Several big consumer electronic vendors have told SmartHouse they are looking to open their own retail shops in Australia following the success of the Apple’s stores, which have reported an 80% jump in revenues during the past 12 months.
Last week Microsoft, the world’s largest software maker, said that they will open 75 stores within three years, expanding a retail effort to promote products directly to consumers, chief operating officer Kevin Turner said.
On Friday Smarthouse spoke to Lambro Skropidis, Samsung Electronics Australia’s Head of Corporate Marketing as he toured a Samsung shop in Korea. Last week Apple said that sales via their Apple stores rose by $4.6 billion, an 80% jump over the same period last year. Sales of the Australian stores are not broken out separately.
Microsoft began opening stores in the USA in 2009, some of them near Apple stores, to showcase merchandise and control how it is sold. The retail expansion shows Microsoft is willing to invest a “significant amount of money” to counter Apple’s successful retail efforts, said Wes Miller, an analyst at Directions on Microsoft.
The CEO of one major vendor said “It is a delicate issue. On one hand we want to give consumers the choice of visiting a corporate store to get an overview of a product or service. The tricky issue is whether we take orders and sell a product similar to what Apple does. We do not want to take business away from retailers but if you look at what Apple have done it has not impacted retailer store sales” they said.
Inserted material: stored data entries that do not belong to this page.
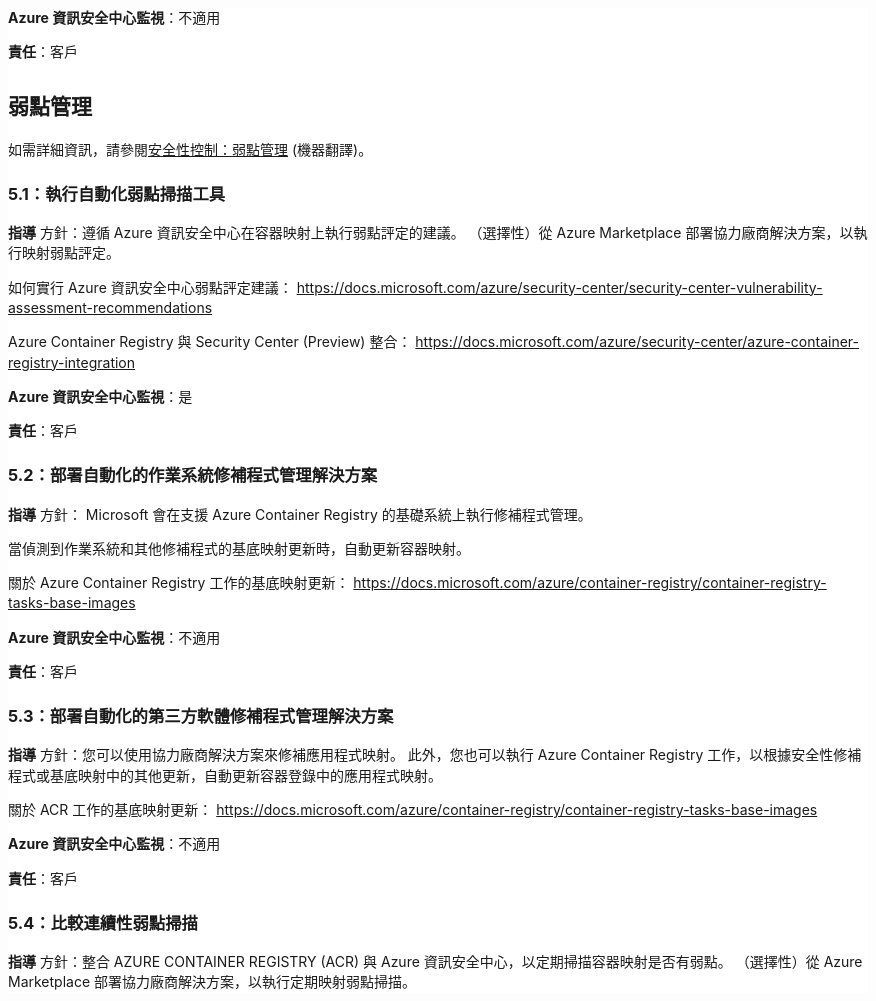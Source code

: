 **Azure 資訊安全中心監視**：不適用

**責任**：客戶

## <a name="vulnerability-management"></a>弱點管理

如需詳細資訊，請參閱[安全性控制：弱點管理](../security/benchmarks/security-control-vulnerability-management.md) (機器翻譯)。

### <a name="51-run-automated-vulnerability-scanning-tools"></a>5.1：執行自動化弱點掃描工具

**指導** 方針：遵循 Azure 資訊安全中心在容器映射上執行弱點評定的建議。 （選擇性）從 Azure Marketplace 部署協力廠商解決方案，以執行映射弱點評定。

如何實行 Azure 資訊安全中心弱點評定建議：  https://docs.microsoft.com/azure/security-center/security-center-vulnerability-assessment-recommendations

Azure Container Registry 與 Security Center (Preview) 整合：  https://docs.microsoft.com/azure/security-center/azure-container-registry-integration



**Azure 資訊安全中心監視**：是

**責任**：客戶

### <a name="52-deploy-automated-operating-system-patch-management-solution"></a>5.2：部署自動化的作業系統修補程式管理解決方案

**指導** 方針： Microsoft 會在支援 Azure Container Registry 的基礎系統上執行修補程式管理。

當偵測到作業系統和其他修補程式的基底映射更新時，自動更新容器映射。

關於 Azure Container Registry 工作的基底映射更新：  https://docs.microsoft.com/azure/container-registry/container-registry-tasks-base-images


**Azure 資訊安全中心監視**：不適用

**責任**：客戶

### <a name="53-deploy-automated-third-party-software-patch-management-solution"></a>5.3：部署自動化的第三方軟體修補程式管理解決方案

**指導** 方針：您可以使用協力廠商解決方案來修補應用程式映射。  此外，您也可以執行 Azure Container Registry 工作，以根據安全性修補程式或基底映射中的其他更新，自動更新容器登錄中的應用程式映射。

關於 ACR 工作的基底映射更新：  https://docs.microsoft.com/azure/container-registry/container-registry-tasks-base-images



**Azure 資訊安全中心監視**：不適用

**責任**：客戶

### <a name="54-compare-back-to-back-vulnerability-scans"></a>5.4：比較連續性弱點掃描

**指導** 方針：整合 AZURE CONTAINER REGISTRY (ACR) 與 Azure 資訊安全中心，以定期掃描容器映射是否有弱點。 （選擇性）從 Azure Marketplace 部署協力廠商解決方案，以執行定期映射弱點掃描。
They added “JB Hi Fi openly talk about the success of their Apple sales operation. For us it is a case of overcoming a lot of the training issues that we have with retailers. We often get complaints about the level of service and above all the lack of product knowledge by staff working in retail stores. With a corporate store we can train staff to talk about a product or service knowing that they are delivering the right information. I believe that a corporate store will work; the issue is the cost of operation Vs the return on investment which is the issue that several brands are struggling with at the moment”.